5 Funding Options For Your Start-Up
Having an idea for a business is the first step of starting any business, the next – is finding sufficient funds to make the idea into a reality. Let’s face it, not every one of us are born with a silver spoon or have avenues of strong financial backing from friends and family members. Thus, as an entrepreneur, it is only sensible to identify the various platforms to fund your business.
In this article, we will look at 5 funding options for start-ups and SMEs.
1. Venture Capitals
Venture capitalists are usually looking for technology-driven businesses and companies with high-growth potential in sectors such as information technology, communications and biotechnology. However, these list is not exhaustive and there may be other investors that cater to yours. It is important that you look for investors who bring relevant experience and knowledge to your business.
Venture capitalists take an equity position in the company to help it carry out a promising but higher risk project and this involves giving up some ownership or equity in your business to them. Venture capitalists also expect a healthy return on their investment which may be generated when the business starts selling shares to the public. (Source: BDC)
2. Angel investors
Angel investors are individuals who invest directly in small firms owned by others. They are often leaders in their own field who are able to contribute their experience, network of contacts and their management knowledge.
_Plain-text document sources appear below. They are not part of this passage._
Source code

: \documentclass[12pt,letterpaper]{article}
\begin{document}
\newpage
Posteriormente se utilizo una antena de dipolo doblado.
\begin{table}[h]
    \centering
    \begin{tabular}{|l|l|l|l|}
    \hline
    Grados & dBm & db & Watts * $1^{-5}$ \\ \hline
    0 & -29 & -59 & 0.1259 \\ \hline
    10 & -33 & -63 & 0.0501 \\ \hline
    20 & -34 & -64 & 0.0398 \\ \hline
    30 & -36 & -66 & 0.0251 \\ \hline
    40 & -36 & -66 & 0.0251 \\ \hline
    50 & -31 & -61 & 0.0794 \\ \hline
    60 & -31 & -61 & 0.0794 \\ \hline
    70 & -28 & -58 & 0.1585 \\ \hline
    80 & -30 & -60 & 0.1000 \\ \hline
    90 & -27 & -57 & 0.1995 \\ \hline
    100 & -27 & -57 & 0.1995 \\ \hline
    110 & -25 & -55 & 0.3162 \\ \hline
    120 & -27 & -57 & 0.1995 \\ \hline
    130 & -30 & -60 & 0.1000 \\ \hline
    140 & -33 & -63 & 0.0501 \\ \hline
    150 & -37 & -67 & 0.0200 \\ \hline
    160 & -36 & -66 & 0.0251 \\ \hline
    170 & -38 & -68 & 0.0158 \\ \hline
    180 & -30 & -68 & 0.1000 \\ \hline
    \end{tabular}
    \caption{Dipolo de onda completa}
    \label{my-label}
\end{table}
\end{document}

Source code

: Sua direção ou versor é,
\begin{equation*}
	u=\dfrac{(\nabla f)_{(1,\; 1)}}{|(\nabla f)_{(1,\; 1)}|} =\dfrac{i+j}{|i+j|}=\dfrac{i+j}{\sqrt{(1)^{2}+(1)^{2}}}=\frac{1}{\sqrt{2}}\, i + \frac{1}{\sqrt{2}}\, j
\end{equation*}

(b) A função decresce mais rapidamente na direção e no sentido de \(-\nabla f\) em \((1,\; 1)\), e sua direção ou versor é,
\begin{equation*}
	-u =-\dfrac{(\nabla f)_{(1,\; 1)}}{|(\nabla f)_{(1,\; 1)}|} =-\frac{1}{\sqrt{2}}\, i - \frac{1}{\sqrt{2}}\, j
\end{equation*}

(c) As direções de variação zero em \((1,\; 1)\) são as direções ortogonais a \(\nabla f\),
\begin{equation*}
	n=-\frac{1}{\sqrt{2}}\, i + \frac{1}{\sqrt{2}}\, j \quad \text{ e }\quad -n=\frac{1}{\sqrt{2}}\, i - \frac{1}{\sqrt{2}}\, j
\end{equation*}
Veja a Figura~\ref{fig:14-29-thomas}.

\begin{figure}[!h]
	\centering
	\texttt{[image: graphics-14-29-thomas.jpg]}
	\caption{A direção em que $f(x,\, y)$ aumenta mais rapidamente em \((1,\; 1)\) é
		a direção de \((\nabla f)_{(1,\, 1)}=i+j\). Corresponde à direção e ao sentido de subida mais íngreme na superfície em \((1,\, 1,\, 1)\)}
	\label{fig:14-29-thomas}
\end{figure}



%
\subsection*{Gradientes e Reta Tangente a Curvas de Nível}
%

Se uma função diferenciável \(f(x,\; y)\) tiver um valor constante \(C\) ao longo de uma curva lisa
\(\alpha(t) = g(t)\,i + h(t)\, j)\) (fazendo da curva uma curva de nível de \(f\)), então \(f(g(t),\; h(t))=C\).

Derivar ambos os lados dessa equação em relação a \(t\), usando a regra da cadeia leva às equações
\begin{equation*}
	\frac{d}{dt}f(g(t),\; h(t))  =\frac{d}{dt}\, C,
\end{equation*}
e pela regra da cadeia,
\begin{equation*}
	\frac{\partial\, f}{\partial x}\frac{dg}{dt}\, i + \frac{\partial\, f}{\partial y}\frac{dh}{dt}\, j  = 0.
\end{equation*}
They tend to finance businesses in their early stages with investments in the order of $25,000 to $100,000.
Their benefit from investing is having the right to supervise the company’s management practices and this involves a seat on the board of directors and an assurance of transparency.
They tend to keep a low profile and you have to contact specialized associations or search websites on angel investors. If you’re looking for an angel investor in Singapore, you can check out Singapore Angel Investors and Angel Investment Network. (Source: BDC)
3. P2P Lending
For many startups and small businesses, they may not be able to fulfill the criteria for an angel investor as they require high returns. Hence, peer-to-peer (P2P) lending may be able to help small businesses that want to tap on smaller funding amounts.
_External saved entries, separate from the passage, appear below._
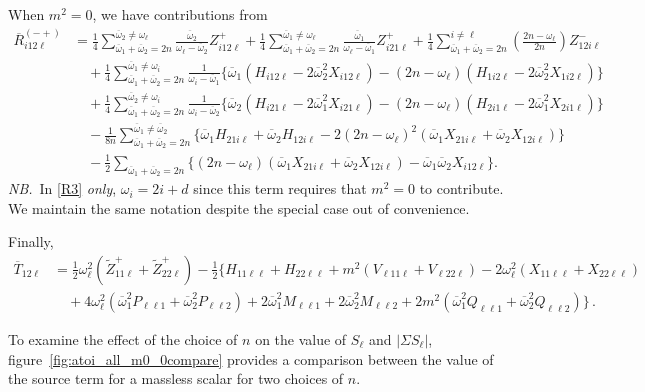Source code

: \documentclass[letterpaper,11pt]{article}
\newcommand{\oi}{\omega_i}
\newcommand{\ol}{\omega_\ell}
\newcommand{\oone}{\overline{\omega}_1}
\newcommand{\otwo}{\overline{\omega}_2}
\begin{document}
When $m^2 = 0$, we have contributions from
\begin{align}
\label{R3}
\overline{R}_{i12\ell}^{(-+)} &=  \frac{1}{4} \sum_{\oone+\otwo = 2n}^{\otwo \neq \ol} \frac{\otwo}{\ol - \otwo} Z^+_{i12\ell} + \frac{1}{4} \sum_{\oone+\otwo = 2n}^{\oone \neq \ol} \frac{\oone}{\ol - \oone} Z^+_{i21\ell} + \frac{1}{4} \sum_{\oone+\otwo = 2n}^{i \neq \ell} \left( \frac{2n - \ol}{2n} \right) Z^-_{12i\ell} \nonumber \\
%
& \quad + \frac{1}{4} \sum_{\oone+\otwo = 2n}^{\oone \neq \oi} \frac{1}{\oi - \oone} \Big\{ \oone \left( H_{i12\ell} - 2\otwo^2 X_{i12\ell} \right) - (2n - \ol) \left( H_{1i2\ell} - 2\otwo^2 X_{1i2\ell} \right) \Big\} \nonumber \\
%
& \quad + \frac{1}{4} \sum_{\oone+\otwo = 2n}^{\otwo \neq \oi} \frac{1}{\oi - \otwo} \Big\{ \otwo \left( H_{i21\ell} - 2\oone^2 X_{i21\ell} \right) - (2n - \ol) \left( H_{2i1\ell} - 2\oone^2 X_{2i1\ell} \right) \Big\} \nonumber \\
%
& \quad - \frac{1}{8n} \sum_{\oone+\otwo = 2n}^{\oone \neq \otwo} \Big\{ \oone H_{21i\ell} + \otwo H_{12i\ell} - 2 \left( 2n - \ol \right)^2 \left(\oone X_{21i\ell} + \otwo X_{12i\ell} \right) \Big\} \nonumber \\
%
& \quad - \frac{1}{2} \sum_{\oone+\otwo = 2n} \Big\{ (2n - \ol) \left( \oone X_{21i\ell} + \otwo X_{12i\ell} \right) - \oone \otwo X_{i12\ell} \Big\} .
\end{align}
{\it NB.}\, In \eqref{R3} \emph{only}, $\oi = 2i + d$ since this term requires that $m^2 = 0$ to contribute. We maintain the same notation despite the special case out of convenience.

Finally, 
\begin{align}
\label{T12}
\overline{T}_{12\ell} &=  \frac{1}{2} \ol^2 \left( \tilde{Z}^+_{11\ell} + \tilde{Z}^+_{22\ell} \right)- \frac{1}{2} \Big\{ H_{11\ell\ell} + H_{22\ell\ell} + m^2 \left( V_{\ell 1 1 \ell} + V_{\ell 2 2 \ell} \right) - 2 \ol^2 \left( X_{11\ell\ell} + X_{22\ell\ell} \right)  \nonumber \\
%
& \quad + 4 \ol^2 \left( \oone^2 P_{\ell \ell 1} + \otwo^2 P_{\ell \ell 2} \right) + 2\oone^2 M_{\ell \ell 1} + 2\otwo^2 M_{\ell \ell 2} + 2m^2 \left( \oone^2 Q_{\ell\ell 1} + \otwo^2 Q_{\ell \ell 2} \right) \Big\} \, .
\end{align}

To examine the effect of the choice of $n$ on the value of $S_\ell$ and $| \Sigma S_\ell |$, figure~\ref{fig:atoi_all_m0_0compare} provides a comparison between the value of the source term for a massless scalar for two choices of $n$.
\end{document}
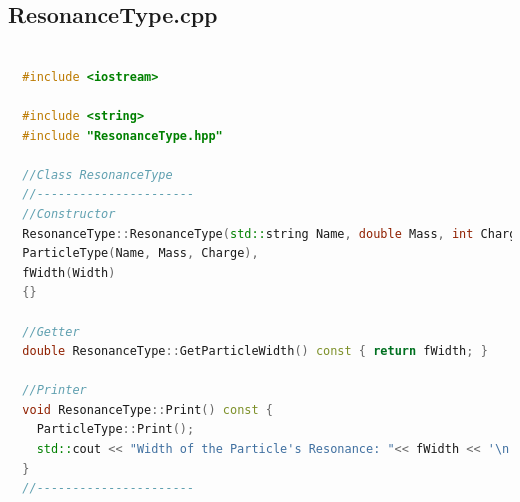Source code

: \documentclass[a4paper, 11pt]{article}
\begin{document}
      \subsection{ResonanceType.cpp}
        \begin{lstlisting}[language=c++, style=code]

  #include <iostream>

  #include <string>
  #include "ResonanceType.hpp"

  //Class ResonanceType
  //----------------------
  //Constructor
  ResonanceType::ResonanceType(std::string Name, double Mass, int Charge, double Width):
  ParticleType(Name, Mass, Charge),
  fWidth(Width)
  {}

  //Getter
  double ResonanceType::GetParticleWidth() const { return fWidth; }

  //Printer
  void ResonanceType::Print() const {
    ParticleType::Print();
    std::cout << "Width of the Particle's Resonance: "<< fWidth << '\n';
  }
  //----------------------
        \end{lstlisting}
\end{document}
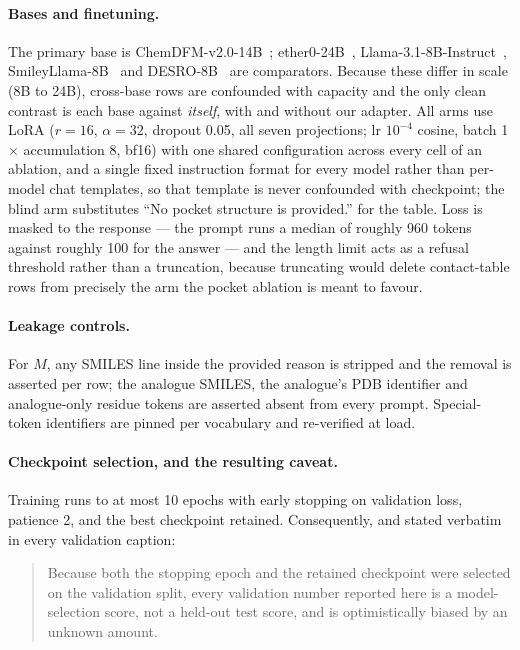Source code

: \paragraph{Bases and finetuning.} The primary base is ChemDFM-v2.0-14B~\citep{zhao2024chemdfm};
ether0-24B~\citep{narayanan2025ether0}, Llama-3.1-8B-Instruct~\citep{dubey2024llama3},
SmileyLlama-8B~\citep{cavanagh2024smileyllama} and DESRO-8B~\citep{liu2026desro} are comparators.
Because these differ in scale (8B to 24B), cross-base rows are confounded with capacity and the only
clean contrast is each base against \emph{itself}, with and without our adapter. All arms use LoRA
($r{=}16$, $\alpha{=}32$, dropout 0.05, all seven projections; lr $10^{-4}$ cosine, batch 1 $\times$
accumulation 8, bf16) with one shared configuration across every cell of an ablation, and a single
fixed instruction format for every model rather than per-model chat templates, so that template is
never confounded with checkpoint; the blind arm substitutes ``No pocket structure is provided.'' for
the table. Loss is masked to the response --- the prompt runs a median of roughly 960 tokens against
roughly 100 for the answer --- and the length limit acts as a refusal threshold rather than a
truncation, because truncating would delete contact-table rows from precisely the arm the pocket
ablation is meant to favour.

\paragraph{Leakage controls.} For $M$, any SMILES line inside the provided reason is stripped and
the removal is asserted per row; the analogue SMILES, the analogue's PDB identifier and
analogue-only residue tokens are asserted absent from every prompt. Special-token identifiers are
pinned per vocabulary and re-verified at load.

\paragraph{Checkpoint selection, and the resulting caveat.} Training runs to at most 10 epochs with
early stopping on validation loss, patience 2, and the best checkpoint retained. Consequently, and
stated verbatim in every validation caption:

\begin{quote}
Because both the stopping epoch and the retained checkpoint were selected on the validation split,
every validation number reported here is a model-selection score, not a held-out test score, and is
optimistically biased by an unknown amount.
\end{quote}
Peer-to-peer lending involves borrowing money from your peers, including other business professionals and investors who are interested in relatively small financing amounts.
The benefits of P2P lending includes no collateral is required, lower interest rates and you can repay the loan early and not have to face prepayment penalties. Since it operates as an online lending environment, the businesses are able to get faster approval and no paperwork needed except for a few online forms and a digital signature. (Souce: Forbes)
Crowdfunding has been one the latest ways of seeking funds for entrepreneurs worldwide. It is the activity of raising money (funds) from a large number of individuals (crowd) through an online platform.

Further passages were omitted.